On July 2, 2007, the Center for Biological Diversity filed suit for violations under the OCS Lands Act and the National Environmental Policy Act, followed by the Native Village of Point Hope, Alaska, in August 2007. These cases were consolidated. On April 17, 2009, the U.S. Court of Appeals for the District of Columbia Circuit (Court) remanded the 2007-2012 Program through court order, requiring the Interior Department to "conduct a more complete comparative analysis of the environmental sensitivity of different areas." The Court found the Department failed to properly analyze the environmental sensitivity of different areas of the OCS, thus hindering Interior’s ability to comply with the balancing requirement specified in the OCS Lands Act, which directs the Secretary of Interior to consider "the relative environmental sensitivity and marine productivity of the different areas of the outer Continental Shelf." On July 28, 2009, the Court stayed its mandate for the Department to conduct the expanded analysis and for the Secretary to rebalance the program using the new analysis along with the other analyses and information. The Court also limited its order to three areas of the Alaska OCS—Beaufort, Chukchi, and Bering Seas. The Bering Sea includes the North Aleutian Basin Planning Area.

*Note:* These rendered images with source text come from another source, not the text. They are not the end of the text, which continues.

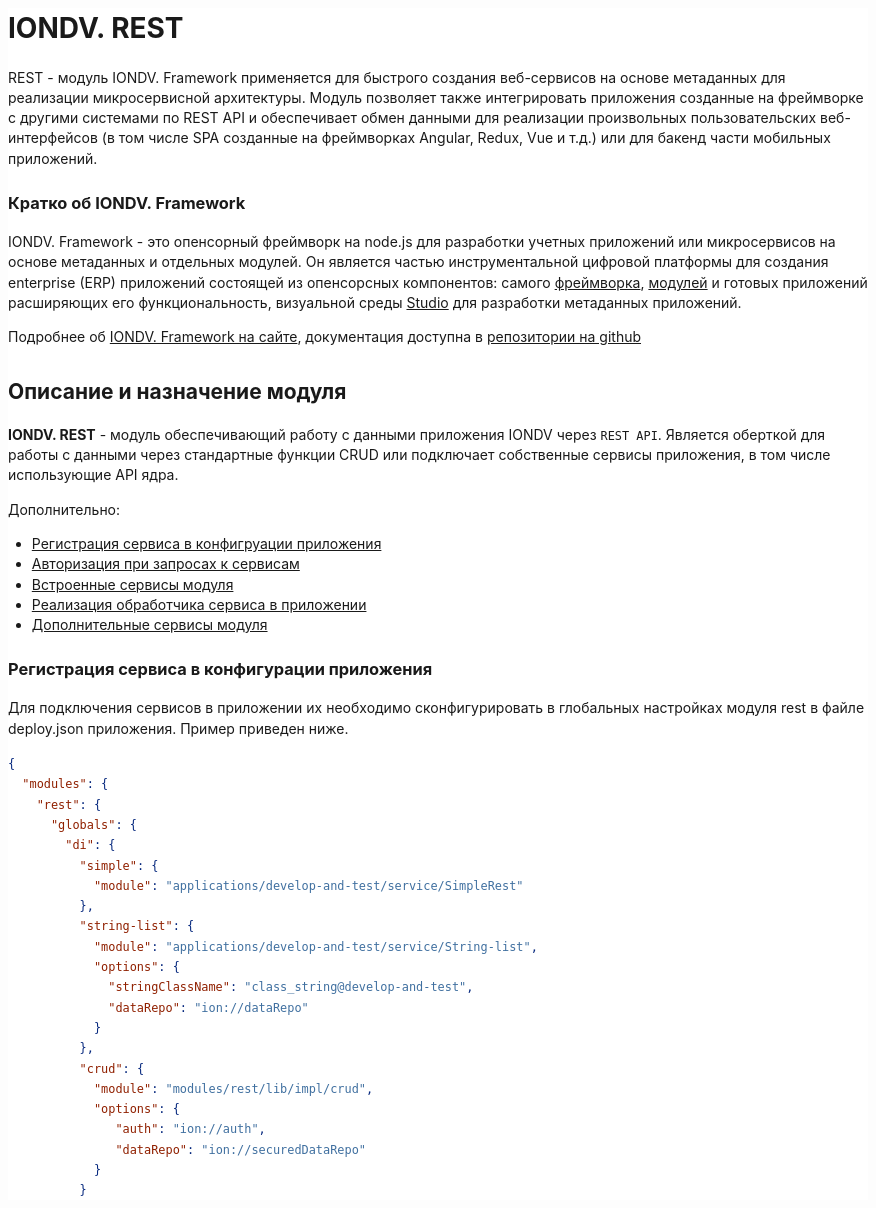 # IONDV. REST

REST - модуль IONDV. Framework применяется для быстрого создания веб-сервисов на 
основе метаданных для реализации микросервисной архитектуры. Модуль позволяет также 
интегрировать приложения созданные на фреймворке с другими системами по REST API и 
обеспечивает обмен данными для реализации произвольных пользовательских веб-интерфейсов 
(в том числе SPA созданные на фреймворках Angular, Redux, Vue и т.д.) или для бакенд части мобильных приложений.

### Кратко об IONDV. Framework
IONDV. Framework - это опенсорный фреймворк на node.js для разработки учетных приложений 
или микросервисов на основе метаданных и отдельных модулей. Он является частью 
инструментальной цифровой платформы для создания enterprise 
(ERP) приложений состоящей из опенсорсных компонентов: самого [фреймворка](https://github.com/iondv/framework), 
[модулей](https://github.com/topics/iondv-module) и готовых приложений расширяющих его 
функциональность, визуальной среды [Studio](https://github.com/iondv/studio) для 
разработки метаданных приложений.

Подробнее об [IONDV. Framework на сайте](https://iondv.com), документация доступна в [репозитории на github](https://github.com/iondv/framework/blob/master/docs/en/index.md)

## Описание и назначение модуля

**IONDV. REST** - модуль обеспечивающий работу с данными приложения IONDV через `REST API`. 
Является оберткой для работы с данными через стандартные функции CRUD или подключает собственные 
сервисы приложения, в том числе использующие API ядра.

Дополнительно:
* [Регистрация сервиса в конфигруации приложения](#регистрация-сервиса-в-конфигурации-приложения)
* [Авторизация при запросах к сервисам](#авторизация-при-запросах-к-сервисам)
* [Встроенные сервисы модуля](#встроенные-сервисы-модуля)
* [Реализация обработчика сервиса в приложении](#реализация-обработчика-сервиса-в-приложении)
* [Дополнительные сервисы модуля](#дополнительные-сервисы)

### Регистрация сервиса в конфигурации приложения 
Для подключения сервисов в приложении их необходимо сконфигурировать в глобальных настройках модуля rest в файле 
deploy.json приложения. Пример приведен ниже.

```json
{
  "modules": {
    "rest": {
      "globals": {
        "di": {
          "simple": {
            "module": "applications/develop-and-test/service/SimpleRest"
          },
          "string-list": {
            "module": "applications/develop-and-test/service/String-list",
            "options": {
              "stringClassName": "class_string@develop-and-test",
              "dataRepo": "ion://dataRepo"
            }
          },
          "crud": {
            "module": "modules/rest/lib/impl/crud",
            "options": {
               "auth": "ion://auth",
               "dataRepo": "ion://securedDataRepo"
            }
          }
```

The Department conducted a more complete environmental sensitivity analysis, including analysis beyond the shoreline that compares the environmental sensitivity of all 26 OCS planning areas and identifies those areas whose environments are most and least sensitive to OCS activity.

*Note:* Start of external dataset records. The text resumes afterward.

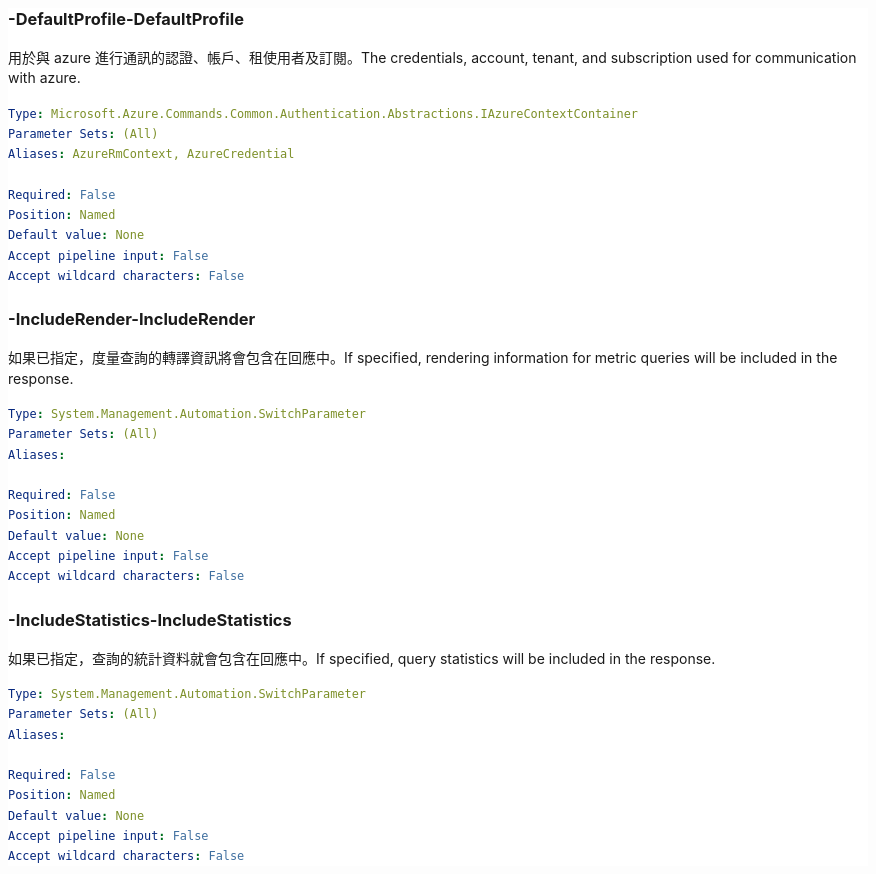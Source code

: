 ### <span data-ttu-id="4e0d2-126">-DefaultProfile</span><span class="sxs-lookup"><span data-stu-id="4e0d2-126">-DefaultProfile</span></span>
<span data-ttu-id="4e0d2-127">用於與 azure 進行通訊的認證、帳戶、租使用者及訂閱。</span><span class="sxs-lookup"><span data-stu-id="4e0d2-127">The credentials, account, tenant, and subscription used for communication with azure.</span></span>

```yaml
Type: Microsoft.Azure.Commands.Common.Authentication.Abstractions.IAzureContextContainer
Parameter Sets: (All)
Aliases: AzureRmContext, AzureCredential

Required: False
Position: Named
Default value: None
Accept pipeline input: False
Accept wildcard characters: False
```

### <span data-ttu-id="4e0d2-128">-IncludeRender</span><span class="sxs-lookup"><span data-stu-id="4e0d2-128">-IncludeRender</span></span>
<span data-ttu-id="4e0d2-129">如果已指定，度量查詢的轉譯資訊將會包含在回應中。</span><span class="sxs-lookup"><span data-stu-id="4e0d2-129">If specified, rendering information for metric queries will be included in the response.</span></span>

```yaml
Type: System.Management.Automation.SwitchParameter
Parameter Sets: (All)
Aliases:

Required: False
Position: Named
Default value: None
Accept pipeline input: False
Accept wildcard characters: False
```

### <span data-ttu-id="4e0d2-130">-IncludeStatistics</span><span class="sxs-lookup"><span data-stu-id="4e0d2-130">-IncludeStatistics</span></span>
<span data-ttu-id="4e0d2-131">如果已指定，查詢的統計資料就會包含在回應中。</span><span class="sxs-lookup"><span data-stu-id="4e0d2-131">If specified, query statistics will be included in the response.</span></span>

```yaml
Type: System.Management.Automation.SwitchParameter
Parameter Sets: (All)
Aliases:

Required: False
Position: Named
Default value: None
Accept pipeline input: False
Accept wildcard characters: False
```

After reviewing the new analysis and rebalancing the factors required by the OCS Lands Act, Secretary Salazar announced his Preliminary Revised Program for 2007-2012 on March 31, 2010. In accordance with the Department’s earlier submission to the Court as to how it intended to meet the Court’s remand, the PRP was submitted to the Court, the President, and the Congress. The Department announced a 30-day public comment period to May 3, 2010. During the comment period, the Department received over 118,000 comments for the Secretary’s consideration.
On December 1, 2010, the Secretary Salazar announced his new OCS Oil & Gas Strategy and on December 23, he submitted the Revised Program for 2007-2012 to the Court.